Britain has long been a fantastic place for overseas investors - particularly institutional buyers - to put their money into property. Strong returns and long-term health mean the UK property market is seen as one of the strongest in the world, and despite the current political uncertainty, it would appear that this attitude is not going to change any time soon.
KPMG surveyed 60 of the biggest institutional investors from across the world who put their money into the UK from overseas. It found that as many as 46 per cent intend to continue with their investments in the UK on the same level to which they have become accustomed, in spite of the fact the government triggered Article 50 earlier this year, officially starting the Brexit process.
In addition to this, 44 per cent said they will continue to invest, but perhaps on a slower basis than they have done in the past, while the UK negotiates the Brexit path. And only ten per cent believe their companies will stop buying property in the UK entirely.

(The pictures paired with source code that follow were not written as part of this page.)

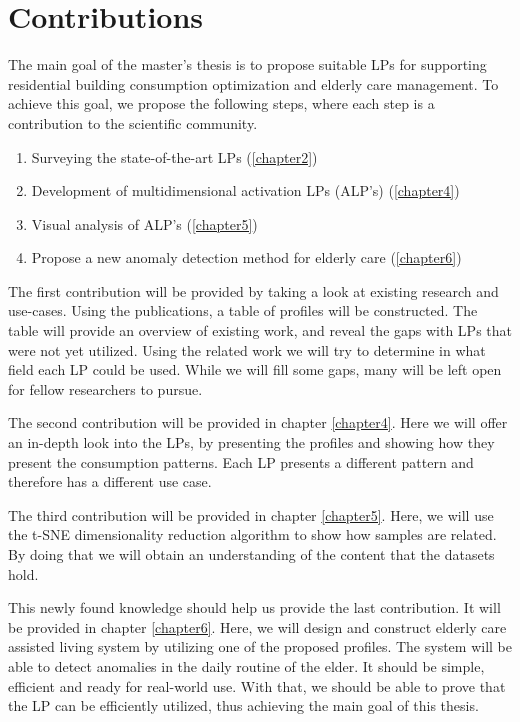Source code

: \section{Contributions}
\label{sec:contributions} 

The main goal of the master's thesis is to propose suitable LPs for supporting residential building consumption optimization and elderly care management.
To achieve this goal, we propose the following steps, where each step is a contribution to the scientific community.

\begin{enumerate}
	\item Surveying the state-of-the-art LPs (\ref{chapter2})
	\item Development of multidimensional activation LPs (ALP's) (\ref{chapter4})
	\item Visual analysis of ALP's (\ref{chapter5})
	\item Propose a new anomaly detection method for elderly care (\ref{chapter6})
\end{enumerate}


The first contribution will be provided by taking a look at existing research and use-cases. 
Using the publications, a table of profiles will be constructed.
The table will provide an overview of existing work, and reveal the gaps with LPs that were not yet utilized.
Using the related work we will try to determine in what field each LP could be used. 
While we will fill some gaps, many will be left open for fellow researchers to pursue.  

The second contribution will be provided in chapter \ref{chapter4}.
Here we will offer an in-depth look into the LPs, by presenting the profiles and showing how they present the consumption patterns.
Each LP presents a different pattern and therefore has a different use case. 

The third contribution will be provided in chapter \ref{chapter5}.
Here, we will use the t-SNE dimensionality reduction algorithm to show how samples are related.
By doing that we will obtain an understanding of the content that the datasets hold.

This newly found knowledge should help us provide the last contribution.
It will be provided in chapter \ref{chapter6}.
Here, we will design and construct elderly care assisted living system by utilizing one of the proposed profiles.
The system will be able to detect anomalies in the daily routine of the elder.
It should be simple, efficient and ready for real-world use.
With that, we should be able to prove that the LP can be efficiently utilized,
thus achieving the main goal of this thesis.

This is good news for the property market, and shows the reputation that it continues to enjoy on an international scale, as well as indicating that the market should have the backing to power through the uncertainty that Brexit will bring with it.
Andy Pyle, UK head of real estate at KPMG, said that in the coming years, the UK’s departure from the EU will undoubtedly have an effect on the UK property sector, but added that precisely how this will unfold is largely unknown at present.
"Uncertainty naturally has an impact on the industry’s attitude towards investing in the UK, but these attitudes also vary by investor, the origins of capital, investment strategy and the stance on Brexit," he added.